» Exercise requirements: Print all entries word for word.

START Extracted records

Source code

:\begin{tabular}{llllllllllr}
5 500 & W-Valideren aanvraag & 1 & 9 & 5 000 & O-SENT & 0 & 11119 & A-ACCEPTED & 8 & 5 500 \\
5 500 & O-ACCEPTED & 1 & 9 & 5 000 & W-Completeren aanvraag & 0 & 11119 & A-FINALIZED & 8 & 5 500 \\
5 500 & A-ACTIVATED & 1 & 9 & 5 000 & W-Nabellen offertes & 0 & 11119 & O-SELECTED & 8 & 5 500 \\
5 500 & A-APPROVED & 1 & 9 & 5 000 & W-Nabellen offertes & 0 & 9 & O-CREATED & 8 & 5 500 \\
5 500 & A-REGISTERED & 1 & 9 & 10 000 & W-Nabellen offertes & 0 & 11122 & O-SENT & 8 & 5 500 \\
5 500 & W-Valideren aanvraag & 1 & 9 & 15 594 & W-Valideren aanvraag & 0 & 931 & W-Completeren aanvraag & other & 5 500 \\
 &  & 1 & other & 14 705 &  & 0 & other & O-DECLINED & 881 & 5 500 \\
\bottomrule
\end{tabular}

END Extracted records

» Solution:
Source code

:\begin{tabular}{llllllllllr}
5 500 & W-Valideren aanvraag & 1 & 9 & 5 000 & O-SENT & 0 & 11119 & A-ACCEPTED & 8 & 5 500 \\
5 500 & O-ACCEPTED & 1 & 9 & 5 000 & W-Completeren aanvraag & 0 & 11119 & A-FINALIZED & 8 & 5 500 \\
5 500 & A-ACTIVATED & 1 & 9 & 5 000 & W-Nabellen offertes & 0 & 11119 & O-SELECTED & 8 & 5 500 \\
5 500 & A-APPROVED & 1 & 9 & 5 000 & W-Nabellen offertes & 0 & 9 & O-CREATED & 8 & 5 500 \\
5 500 & A-REGISTERED & 1 & 9 & 10 000 & W-Nabellen offertes & 0 & 11122 & O-SENT & 8 & 5 500 \\
5 500 & W-Valideren aanvraag & 1 & 9 & 15 594 & W-Valideren aanvraag & 0 & 931 & W-Completeren aanvraag & other & 5 500 \\
 &  & 1 & other & 14 705 &  & 0 & other & O-DECLINED & 881 & 5 500 \\
\bottomrule
\end{tabular}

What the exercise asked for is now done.